> _Exercise_
Omit every image, and transcribe the remaining entries exactly as given.

> _Provided data_

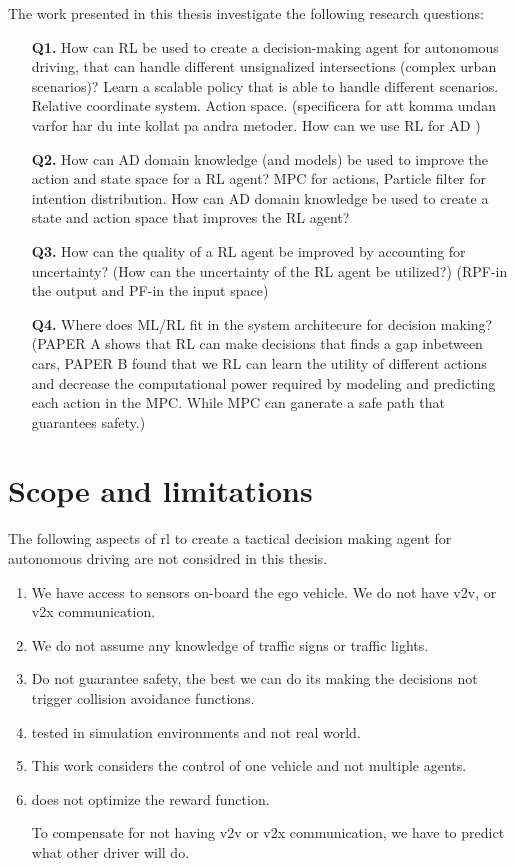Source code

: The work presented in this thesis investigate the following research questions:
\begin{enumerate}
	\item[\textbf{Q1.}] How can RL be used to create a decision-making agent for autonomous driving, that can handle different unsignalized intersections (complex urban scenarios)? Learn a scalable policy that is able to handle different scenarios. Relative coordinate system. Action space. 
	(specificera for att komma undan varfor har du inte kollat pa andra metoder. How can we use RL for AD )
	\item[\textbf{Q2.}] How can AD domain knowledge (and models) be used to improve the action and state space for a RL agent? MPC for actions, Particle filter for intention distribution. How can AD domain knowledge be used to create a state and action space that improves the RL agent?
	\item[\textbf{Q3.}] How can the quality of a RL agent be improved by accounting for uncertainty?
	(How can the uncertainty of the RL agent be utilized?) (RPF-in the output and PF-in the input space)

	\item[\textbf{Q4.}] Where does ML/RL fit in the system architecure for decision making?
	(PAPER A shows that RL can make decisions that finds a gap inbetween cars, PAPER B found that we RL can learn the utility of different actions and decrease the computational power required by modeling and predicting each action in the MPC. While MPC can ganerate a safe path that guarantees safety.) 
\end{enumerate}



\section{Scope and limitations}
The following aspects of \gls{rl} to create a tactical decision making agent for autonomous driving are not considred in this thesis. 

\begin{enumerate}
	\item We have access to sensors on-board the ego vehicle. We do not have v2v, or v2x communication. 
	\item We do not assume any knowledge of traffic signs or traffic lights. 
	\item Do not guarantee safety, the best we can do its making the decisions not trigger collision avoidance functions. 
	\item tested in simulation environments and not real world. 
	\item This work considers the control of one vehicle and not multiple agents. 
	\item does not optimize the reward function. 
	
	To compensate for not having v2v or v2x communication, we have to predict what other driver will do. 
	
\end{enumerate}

> _Reply_
Source code

: The work presented in this thesis investigate the following research questions:
\begin{enumerate}
	\item[\textbf{Q1.}] How can RL be used to create a decision-making agent for autonomous driving, that can handle different unsignalized intersections (complex urban scenarios)? Learn a scalable policy that is able to handle different scenarios. Relative coordinate system. Action space. 
	(specificera for att komma undan varfor har du inte kollat pa andra metoder. How can we use RL for AD )
	\item[\textbf{Q2.}] How can AD domain knowledge (and models) be used to improve the action and state space for a RL agent? MPC for actions, Particle filter for intention distribution. How can AD domain knowledge be used to create a state and action space that improves the RL agent?
	\item[\textbf{Q3.}] How can the quality of a RL agent be improved by accounting for uncertainty?
	(How can the uncertainty of the RL agent be utilized?) (RPF-in the output and PF-in the input space)

	\item[\textbf{Q4.}] Where does ML/RL fit in the system architecure for decision making?
	(PAPER A shows that RL can make decisions that finds a gap inbetween cars, PAPER B found that we RL can learn the utility of different actions and decrease the computational power required by modeling and predicting each action in the MPC. While MPC can ganerate a safe path that guarantees safety.) 
\end{enumerate}



\section{Scope and limitations}
The following aspects of \gls{rl} to create a tactical decision making agent for autonomous driving are not considred in this thesis. 

\begin{enumerate}
	\item We have access to sensors on-board the ego vehicle. We do not have v2v, or v2x communication. 
	\item We do not assume any knowledge of traffic signs or traffic lights. 
	\item Do not guarantee safety, the best we can do its making the decisions not trigger collision avoidance functions. 
	\item tested in simulation environments and not real world. 
	\item This work considers the control of one vehicle and not multiple agents. 
	\item does not optimize the reward function. 
	
	To compensate for not having v2v or v2x communication, we have to predict what other driver will do. 
	
\end{enumerate}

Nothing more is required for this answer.